Assignment - Go through the records and count every line that holds "kpis". Only the number belongs in the reply.

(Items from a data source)

--------------------------------------------------

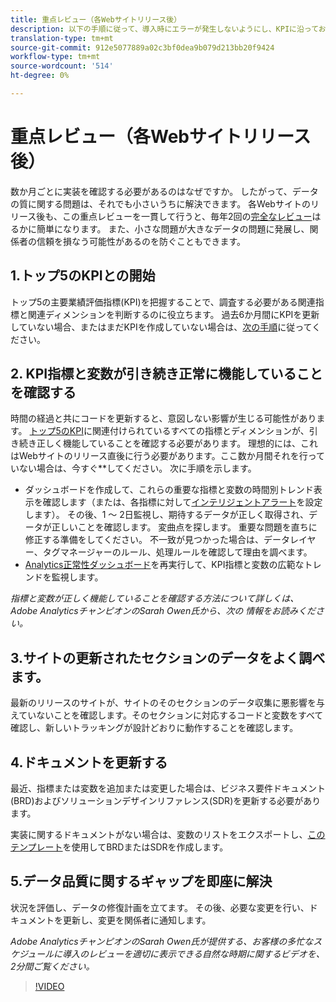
 ```yaml
---
title: 重点レビュー（各Webサイトリリース後）
description: 以下の手順に従って、導入時にエラーが発生しないようにし、KPIに沿っておく必要があります。
translation-type: tm+mt
source-git-commit: 912e5077889a02c3bf0dea9b079d213bb20f9424
workflow-type: tm+mt
source-wordcount: '514'
ht-degree: 0%

---
```



# 重点レビュー（各Webサイトリリース後）

数か月ごとに実装を確認する必要があるのはなぜですか。 したがって、データの質に関する問題は、それでも小さいうちに解決できます。 各Webサイトのリリース後も、この重点レビューを一貫して行うと、毎年2回の[完全なレビュー](/help/implement/review/full-review.md)はるかに簡単になります。 また、小さな問題が大きなデータの問題に発展し、関係者の信頼を損なう可能性があるのを防ぐこともできます。

## 1.トップ5のKPIとの開始

トップ5の主要業績評価指標(KPI)を把握することで、調査する必要がある関連指標と関連ディメンションを判断するのに役立ちます。 過去6か月間にKPIを更新していない場合、またはまだKPIを作成していない場合は、[次の手順](/help/implement/review/define-kpis.md)に従ってください。

## 2. KPI指標と変数が引き続き正常に機能していることを確認する

時間の経過と共にコードを更新すると、意図しない影響が生じる可能性があります。 [トップ5のKPI](/help/implement/review/define-kpis.md)に関連付けられているすべての指標とディメンションが、引き続き正しく機能していることを確認する必要があります。 理想的には、これはWebサイトのリリース直後に行う必要があります。ここ数か月間それを行っていない場合は、今すぐ&#x200B;**&#x200B;してください。 次に手順を示します。

* ダッシュボードを作成して、これらの重要な指標と変数の時間別トレンド表示を確認します（または、各指標に対して[インテリジェントアラート](https://experienceleague.adobe.com/docs/analytics/analyze/analysis-workspace/virtual-analyst/intelligent-alerts/intellligent-alerts.html#analysis-workspace)を設定します）。 その後、1 ～ 2日監視し、期待するデータが正しく取得され、データが正しいことを確認します。 変曲点を探します。 重要な問題を直ちに修正する準備をしてください。 不一致が見つかった場合は、データレイヤー、タグマネージャーのルール、処理ルールを確認して理由を調べます。
* [Analytics正常性ダッシュボード](https://assets.adobe.com/public/9549dbe7-765a-4899-77b8-85cbba1a4252)を再実行して、KPI指標と変数の広範なトレンドを監視します。

*指標と変数が正しく機能していることを確認する方法について詳しくは、Adobe AnalyticsチャンピオンのSarah Owen氏から、次の [](https://experienceleaguecommunities.adobe.com/t5/adobe-analytics-discussions/my-five-best-tips-for-keeping-adobe-analytics-humming/td-p/388608) 情報をお読みください。*

## 3.サイトの更新されたセクションのデータをよく調べます。

最新のリリースのサイトが、サイトのそのセクションのデータ収集に悪影響を与えていないことを確認します。そのセクションに対応するコードと変数をすべて確認し、新しいトラッキングが設計どおりに動作することを確認します。

## 4.ドキュメントを更新する

最近、指標または変数を追加または変更した場合は、ビジネス要件ドキュメント(BRD)およびソリューションデザインリファレンス(SDR)を更新する必要があります。

実装に関するドキュメントがない場合は、変数のリストをエクスポートし、[このテンプレート](https://experienceleague.adobe.com/docs/analytics-learn/tutorials/implementation/implementation-basics/creating-a-business-requirements-document.html?lang=en#implementation)を使用してBRDまたはSDRを作成します。

## 5.データ品質に関するギャップを即座に解決

状況を評価し、データの修復計画を立てます。 その後、必要な変更を行い、ドキュメントを更新し、変更を関係者に通知します。

*Adobe AnalyticsチャンピオンのSarah Owen氏が提供する、お客様の多忙なスケジュールに導入のレビューを適切に表示できる自然な時期に関するビデオを、2分間ご覧ください。*

>[!VIDEO](https://video.tv.adobe.com/v/328340/?quality=12&learn=on)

--------------------------------------------------

Task output - 2